El mago, el científico y la musa

Yo he observado, a lo largo de mi vida, que la muerte viene en tríos. Ahora se ha vuelto a cumplir.

Por Carlos Velis

La muerte es la gran paradoja. Sabemos que es la consecuencia última de la vida, que es inevitable, que no tiene día ni hora, pero pasamos por nuestra existencia sin tomarla en cuenta, viéndola de soslayo, como con disimulo. Hasta que alguien cercano llega a ese momento. Entonces, todo nuestro ser se cimbra, como por un mazazo sin piedad.

“Un manotazo duro, un golpe helado, un hachazo invisible de homicida, un empujón brutal te ha derribado”. Así define el poeta Miguel Hernández ese trance, el cual también se puede asumir como lo mismo que uno siente ante la inevitable ausencia del que no volverá nunca más.
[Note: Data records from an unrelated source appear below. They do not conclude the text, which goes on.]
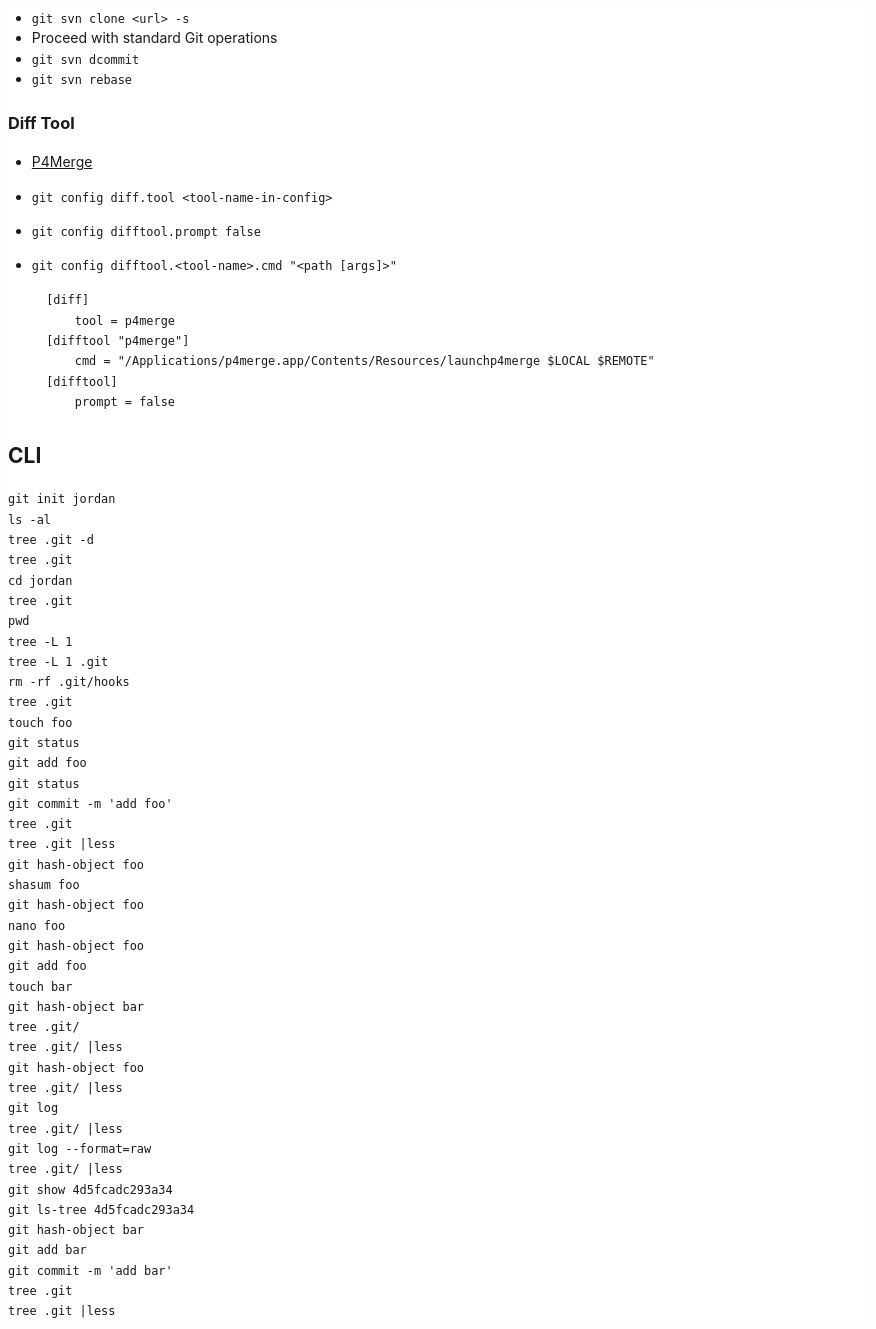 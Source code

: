 * `git svn clone <url> -s`
* Proceed with standard Git operations
* `git svn dcommit`
* `git svn rebase`


### Diff Tool
* [P4Merge](http://www.perforce.com/downloads/Perforce-Software-Version-Management/complete_list/Free%2020-User%20Edition#10)

* `git config diff.tool <tool-name-in-config>`
* `git config difftool.prompt false`
* `git config difftool.<tool-name>.cmd "<path [args]>"`
    
        [diff]
            tool = p4merge
        [difftool "p4merge"]
            cmd = "/Applications/p4merge.app/Contents/Resources/launchp4merge $LOCAL $REMOTE"
        [difftool]
            prompt = false

## CLI

    git init jordan
    ls -al
    tree .git -d
    tree .git
    cd jordan
    tree .git
    pwd
    tree -L 1
    tree -L 1 .git
    rm -rf .git/hooks
    tree .git
    touch foo
    git status
    git add foo
    git status
    git commit -m 'add foo'
    tree .git
    tree .git |less
    git hash-object foo
    shasum foo
    git hash-object foo
    nano foo
    git hash-object foo
    git add foo
    touch bar
    git hash-object bar
    tree .git/
    tree .git/ |less
    git hash-object foo
    tree .git/ |less
    git log
    tree .git/ |less
    git log --format=raw
    tree .git/ |less
    git show 4d5fcadc293a34
    git ls-tree 4d5fcadc293a34
    git hash-object bar
    git add bar
    git commit -m 'add bar'
    tree .git
    tree .git |less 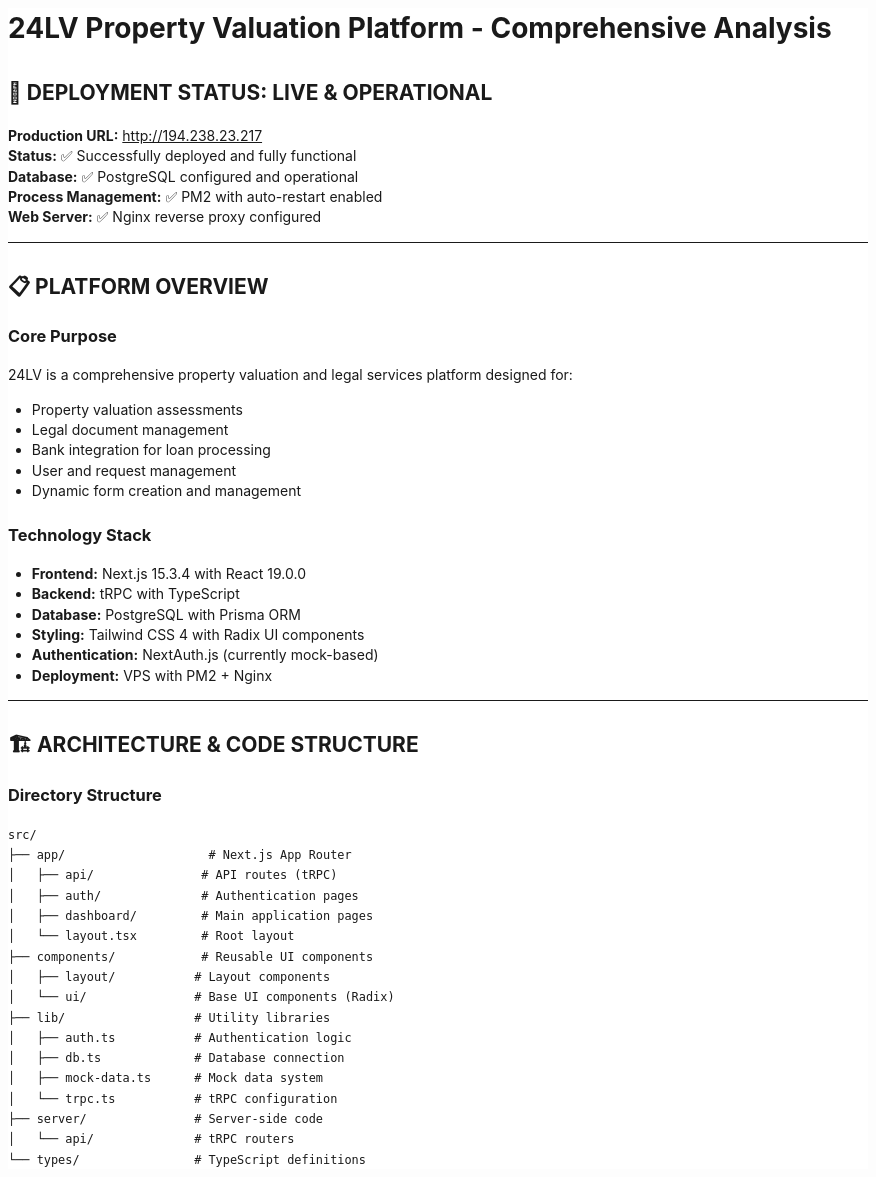 # 24LV Property Valuation Platform - Comprehensive Analysis

## 🚀 **DEPLOYMENT STATUS: LIVE & OPERATIONAL**
**Production URL:** http://194.238.23.217  
**Status:** ✅ Successfully deployed and fully functional  
**Database:** ✅ PostgreSQL configured and operational  
**Process Management:** ✅ PM2 with auto-restart enabled  
**Web Server:** ✅ Nginx reverse proxy configured  

---

## 📋 **PLATFORM OVERVIEW**

### **Core Purpose**
24LV is a comprehensive property valuation and legal services platform designed for:
- Property valuation assessments
- Legal document management
- Bank integration for loan processing
- User and request management
- Dynamic form creation and management

### **Technology Stack**
- **Frontend:** Next.js 15.3.4 with React 19.0.0
- **Backend:** tRPC with TypeScript
- **Database:** PostgreSQL with Prisma ORM
- **Styling:** Tailwind CSS 4 with Radix UI components
- **Authentication:** NextAuth.js (currently mock-based)
- **Deployment:** VPS with PM2 + Nginx

---

## 🏗️ **ARCHITECTURE & CODE STRUCTURE**

### **Directory Structure**
```
src/
├── app/                    # Next.js App Router
│   ├── api/               # API routes (tRPC)
│   ├── auth/              # Authentication pages
│   ├── dashboard/         # Main application pages
│   └── layout.tsx         # Root layout
├── components/            # Reusable UI components
│   ├── layout/           # Layout components
│   └── ui/               # Base UI components (Radix)
├── lib/                  # Utility libraries
│   ├── auth.ts           # Authentication logic
│   ├── db.ts             # Database connection
│   ├── mock-data.ts      # Mock data system
│   └── trpc.ts           # tRPC configuration
├── server/               # Server-side code
│   └── api/              # tRPC routers
└── types/                # TypeScript definitions
```
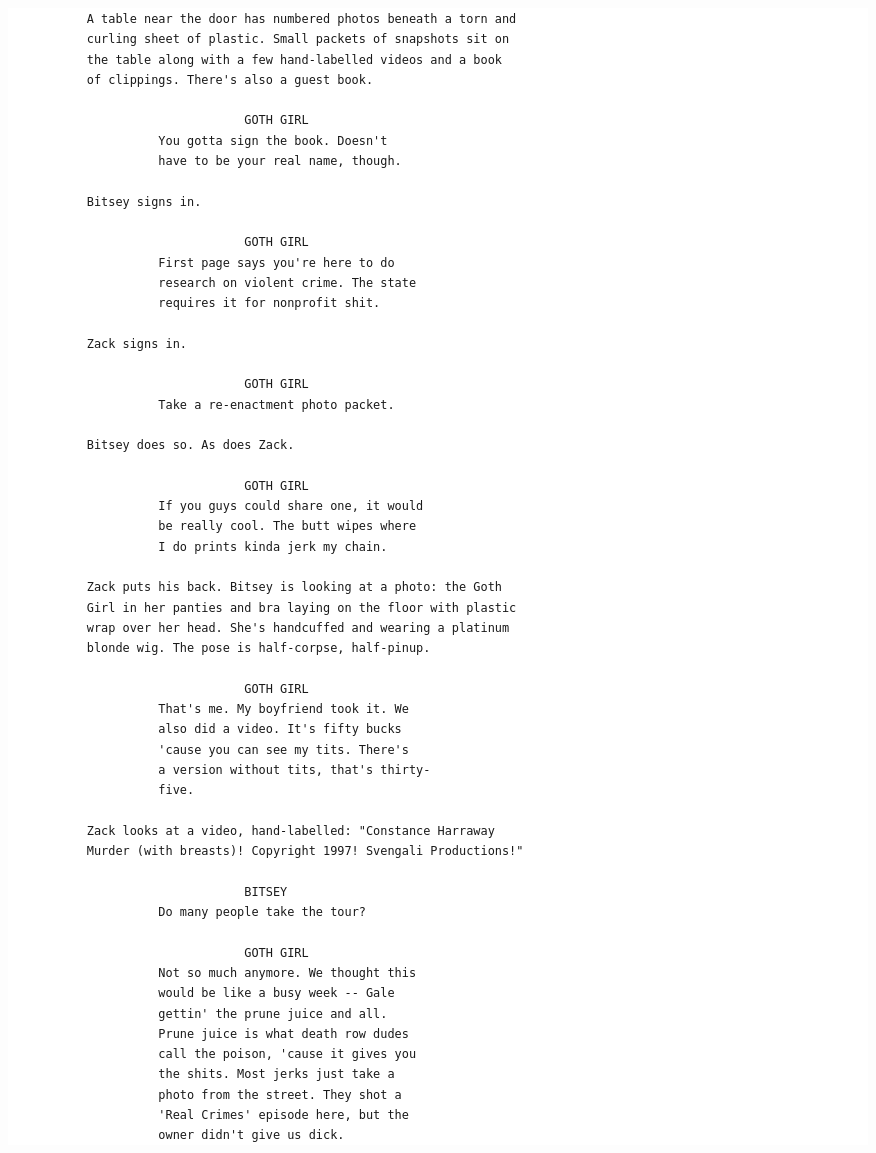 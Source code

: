                A table near the door has numbered photos beneath a torn and 
               curling sheet of plastic. Small packets of snapshots sit on 
               the table along with a few hand-labelled videos and a book 
               of clippings. There's also a guest book.

                                     GOTH GIRL
                         You gotta sign the book. Doesn't 
                         have to be your real name, though.

               Bitsey signs in.

                                     GOTH GIRL
                         First page says you're here to do 
                         research on violent crime. The state 
                         requires it for nonprofit shit.

               Zack signs in.

                                     GOTH GIRL
                         Take a re-enactment photo packet.

               Bitsey does so. As does Zack.

                                     GOTH GIRL
                         If you guys could share one, it would 
                         be really cool. The butt wipes where 
                         I do prints kinda jerk my chain.

               Zack puts his back. Bitsey is looking at a photo: the Goth 
               Girl in her panties and bra laying on the floor with plastic 
               wrap over her head. She's handcuffed and wearing a platinum 
               blonde wig. The pose is half-corpse, half-pinup.

                                     GOTH GIRL
                         That's me. My boyfriend took it. We 
                         also did a video. It's fifty bucks 
                         'cause you can see my tits. There's 
                         a version without tits, that's thirty-
                         five.

               Zack looks at a video, hand-labelled: "Constance Harraway 
               Murder (with breasts)! Copyright 1997! Svengali Productions!"

                                     BITSEY
                         Do many people take the tour?

                                     GOTH GIRL
                         Not so much anymore. We thought this 
                         would be like a busy week -- Gale 
                         gettin' the prune juice and all. 
                         Prune juice is what death row dudes 
                         call the poison, 'cause it gives you 
                         the shits. Most jerks just take a 
                         photo from the street. They shot a 
                         'Real Crimes' episode here, but the 
                         owner didn't give us dick.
Yo he observado, a lo largo de mi vida, que la muerte viene en tríos. Ahora se ha vuelto a cumplir. El pasado 9 de febrero murió Pedro Portillo, con quien cultivé una amistad de muchos años, ilusiones y experiencias artísticas. El día siguiente, partió al más allá, Héctor Samour, uno de mis maestros más brillantes, de aquellos que provocaban al alumno a reflexionar. Dos días después, se completó el trío con la partida de Thirza Ruballos, esposa y musa de mi buen amigo Carlos el Chino Figueroa.

Una hermosa trilogía de vidas, tan diferentes, pero reunidas por la paradoja de la muerte. Cada quien, especial y único, como es único el legado que nos donan. Pedro, el mago, que leía en las estrellas el alma de sus consultantes; Héctor, que explicaba a sus alumnos, que las estrellas eran cúmulos de galaxias; Thirza saludaba al sol y las estrellas, desde los lugares más bellos de la tierra en busca de su ser interior.

Pedro, el que no poseía nada por decisión propia, solo su alma generosa y buena. Una especie de reencarnación de Diógenes, el filósofo representante de la corriente filosófica del cinismo. Su sabiduría la reflejaba en su obra pictórica, donde contaba bellas leyendas ancestrales.

Héctor, el sabio que interpretó el pensamiento filosófico de la humanidad de Occidente. Dialogaba con Hegel, Marx, Zubiri y Ellacuría, de tú a tú. Así entregaba sus conocimientos en círculos de estudios filosóficos y, como un Sócrates actual, sacudía la conciencia de los jóvenes.

No conocí mucho a Thirza, más que a través del gran amor que se percibía en aquel círculo familiar y sus fotos en las redes sociales. Una mujer siempre joven, proyectando la energía de su interior, a través de sus meditaciones, una verdadera musa para el artista audiovisual, uno de los más importantes de nuestro país.

Ahora solo nos toca despedir a estas almas excepcionales y recibir con amor el legado que nos dejan. Y decir, con Rubén Darío: “Hoy, el mundo pesa menos”.